Routine Machine Book Review

This morning I finished listening to Routine Machine on audible. The book is by John Lamberton, who describes himself as The King of Routine and in it he discusses the power of a good routine and how it helps him (and many others) achieve financial suggess and good health.

I’d highly recommend it. There are some really good ideas in there and it really gets you thinking about long terms goals and the small steps we take each day (how agile is that) towards achieving them.

Routine Machine: How successful people improve their morning routine, daily  habits and guarantee themselves results: Amazon.co.uk: Lamerton, John:  9781910600276: Books

Of course the book isn’t perfect, there are a few ideas and comments I really don’t like. Especially around the Director or Investor of any company locking himself away for a week to write a book and ignoring all emails and messages of people who work for him who require help with emergencies. I take John’s point on board – that he shouldn’t be a bottleneck and that these emergencies often don’t actually need his help. But I can’t help thinking that he and Simon Sinek would have a very heated debate on that one!

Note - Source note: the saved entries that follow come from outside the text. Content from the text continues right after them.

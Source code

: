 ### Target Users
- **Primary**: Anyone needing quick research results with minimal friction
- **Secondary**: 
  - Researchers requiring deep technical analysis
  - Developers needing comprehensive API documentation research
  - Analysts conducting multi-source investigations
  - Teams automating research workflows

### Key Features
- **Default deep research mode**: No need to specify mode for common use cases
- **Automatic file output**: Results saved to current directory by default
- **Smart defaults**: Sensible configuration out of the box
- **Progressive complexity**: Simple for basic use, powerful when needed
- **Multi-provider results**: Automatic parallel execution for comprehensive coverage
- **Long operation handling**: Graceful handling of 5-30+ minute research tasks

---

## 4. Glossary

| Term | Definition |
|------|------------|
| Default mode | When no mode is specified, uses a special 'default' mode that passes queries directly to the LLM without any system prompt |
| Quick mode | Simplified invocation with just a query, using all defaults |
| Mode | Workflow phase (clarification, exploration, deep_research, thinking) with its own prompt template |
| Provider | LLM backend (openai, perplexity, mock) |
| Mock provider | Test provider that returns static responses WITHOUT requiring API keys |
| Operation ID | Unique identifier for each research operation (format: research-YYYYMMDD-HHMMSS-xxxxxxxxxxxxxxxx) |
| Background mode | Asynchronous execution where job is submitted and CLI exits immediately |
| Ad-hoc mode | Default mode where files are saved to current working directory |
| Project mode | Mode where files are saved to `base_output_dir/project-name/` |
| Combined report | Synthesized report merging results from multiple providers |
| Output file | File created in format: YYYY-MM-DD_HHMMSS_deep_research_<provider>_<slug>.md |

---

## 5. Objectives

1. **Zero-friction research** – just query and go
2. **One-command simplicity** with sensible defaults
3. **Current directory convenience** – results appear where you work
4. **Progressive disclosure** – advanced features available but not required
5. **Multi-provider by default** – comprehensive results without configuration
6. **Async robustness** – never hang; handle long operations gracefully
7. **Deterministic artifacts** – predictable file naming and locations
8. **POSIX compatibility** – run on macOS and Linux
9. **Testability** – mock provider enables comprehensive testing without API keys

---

However, there was so much I did find valuable that I’d recommend you read it to. Here are my highlights:

  1. Big goals aren’t achieved by a few big actions, we achieve them by doing lots of good little actions day after day, week after week, year after year.
  2. The biggest asset you have to achieving success is time, don’t expect success overnight – aim for it and embed the habits you need to make it happen into your daily routine.
  3. Track these habits in an excel spreadsheet (other spreadsheets are available) and give yourself gold stickers to ensure that they are sticking.
  4. Don’t bite off too much too soon.
  5. Don’t read books without taking the message way. Read the book, follow the instructions.
  6. Identify what’s important and make sure you schedule time for those things first. Put the big immovable objects in your calendar first, not the day to day 30 minute meetings we’re all a slave to.

Although John told me to write a review I don’t want to share all the advice (because second hand is never as good as the source). Instead, if I’ve peaked your interest then grab a copy and have a read.